Is This a Solution For the Const/Rebindable Issue?

Mehrdad wfunction at hotmail.com
Sun Jun 12 20:36:21 PDT 2011


An idea came to my mind for fixing the const/rebindable issue, and I'm 
not sure if it's a good idea or not but I thought I'd mention it. I'm 
not sure if it's been mentioned before, but a quick search didn't make 
it seem like it has been.

Right now, the trouble seems to be from the fact that a piece of code like:
     const(Object) obj;
prevents obj from being assigned a new object.

For the solution: Why not just relax this restriction for reference 
types?
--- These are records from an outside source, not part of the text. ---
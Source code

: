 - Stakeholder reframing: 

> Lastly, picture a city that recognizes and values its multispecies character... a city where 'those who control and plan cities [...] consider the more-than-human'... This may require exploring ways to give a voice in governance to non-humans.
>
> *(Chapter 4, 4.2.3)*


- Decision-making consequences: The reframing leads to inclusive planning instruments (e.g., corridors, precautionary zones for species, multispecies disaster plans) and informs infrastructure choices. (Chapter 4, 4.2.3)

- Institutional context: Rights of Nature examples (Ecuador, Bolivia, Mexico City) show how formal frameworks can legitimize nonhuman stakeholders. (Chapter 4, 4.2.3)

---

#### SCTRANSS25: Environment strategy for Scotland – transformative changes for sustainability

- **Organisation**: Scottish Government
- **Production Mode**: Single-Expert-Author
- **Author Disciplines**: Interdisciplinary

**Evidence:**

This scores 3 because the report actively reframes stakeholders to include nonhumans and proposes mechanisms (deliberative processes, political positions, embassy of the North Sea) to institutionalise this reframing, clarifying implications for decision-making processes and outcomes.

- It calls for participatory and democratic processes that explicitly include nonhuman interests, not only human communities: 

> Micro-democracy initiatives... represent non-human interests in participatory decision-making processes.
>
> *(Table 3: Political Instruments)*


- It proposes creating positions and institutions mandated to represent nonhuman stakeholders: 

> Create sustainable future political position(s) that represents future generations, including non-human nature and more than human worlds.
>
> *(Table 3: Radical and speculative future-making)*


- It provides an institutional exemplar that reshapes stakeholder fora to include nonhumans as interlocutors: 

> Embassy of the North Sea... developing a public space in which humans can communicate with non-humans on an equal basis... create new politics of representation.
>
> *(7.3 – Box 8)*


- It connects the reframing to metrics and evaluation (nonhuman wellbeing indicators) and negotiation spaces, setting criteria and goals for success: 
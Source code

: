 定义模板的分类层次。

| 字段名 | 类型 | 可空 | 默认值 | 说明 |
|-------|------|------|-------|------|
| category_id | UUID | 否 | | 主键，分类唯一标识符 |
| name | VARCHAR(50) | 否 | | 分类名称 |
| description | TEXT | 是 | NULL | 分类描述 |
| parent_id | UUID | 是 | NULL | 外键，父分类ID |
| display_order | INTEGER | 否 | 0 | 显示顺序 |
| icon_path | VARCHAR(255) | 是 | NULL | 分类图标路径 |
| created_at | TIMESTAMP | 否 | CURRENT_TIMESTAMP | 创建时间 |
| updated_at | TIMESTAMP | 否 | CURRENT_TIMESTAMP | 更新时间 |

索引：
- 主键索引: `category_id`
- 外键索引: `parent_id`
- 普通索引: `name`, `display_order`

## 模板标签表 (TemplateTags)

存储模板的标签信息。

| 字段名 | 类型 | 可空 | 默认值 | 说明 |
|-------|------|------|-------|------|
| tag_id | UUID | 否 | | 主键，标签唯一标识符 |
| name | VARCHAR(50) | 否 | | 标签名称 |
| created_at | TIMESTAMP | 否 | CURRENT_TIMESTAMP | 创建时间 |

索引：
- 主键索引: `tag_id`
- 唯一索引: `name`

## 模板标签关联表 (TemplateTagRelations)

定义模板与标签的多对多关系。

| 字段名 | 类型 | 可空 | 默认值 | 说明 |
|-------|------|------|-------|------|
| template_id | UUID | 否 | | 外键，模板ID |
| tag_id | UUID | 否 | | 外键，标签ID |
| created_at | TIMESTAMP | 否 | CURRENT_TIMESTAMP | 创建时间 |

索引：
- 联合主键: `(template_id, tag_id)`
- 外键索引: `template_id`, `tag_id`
After all, references are just pretty much pointers, and it's not 
we disallow pointers to const value types from being rebindable, right?
Value types (e.g. structs) would still not be rebindable (that makes 
sense, since it would really be changing the value) but reference types 
like Object would be rebindable by default.

### NOTEt: This will **NOT** break any existing code! ###

We could then allow the "final" keyword to be used for members that are 
reference types (but this would NOT be allowed for value types), to 
simply prevent their rebinding (although they need not be const).

Examples:
     int i; //variable
     const int j = 5; //constant
     final int k; //compiler ERROR (should say const instead, since int 
is a value type)
     const Object obj1; //rebindable reference, but contents are all const
     final Object obj2; //non-rebindable reference to a regular object
     final const Object obj3; //non-rebindable reference to a const object

Does this sound like a good idea?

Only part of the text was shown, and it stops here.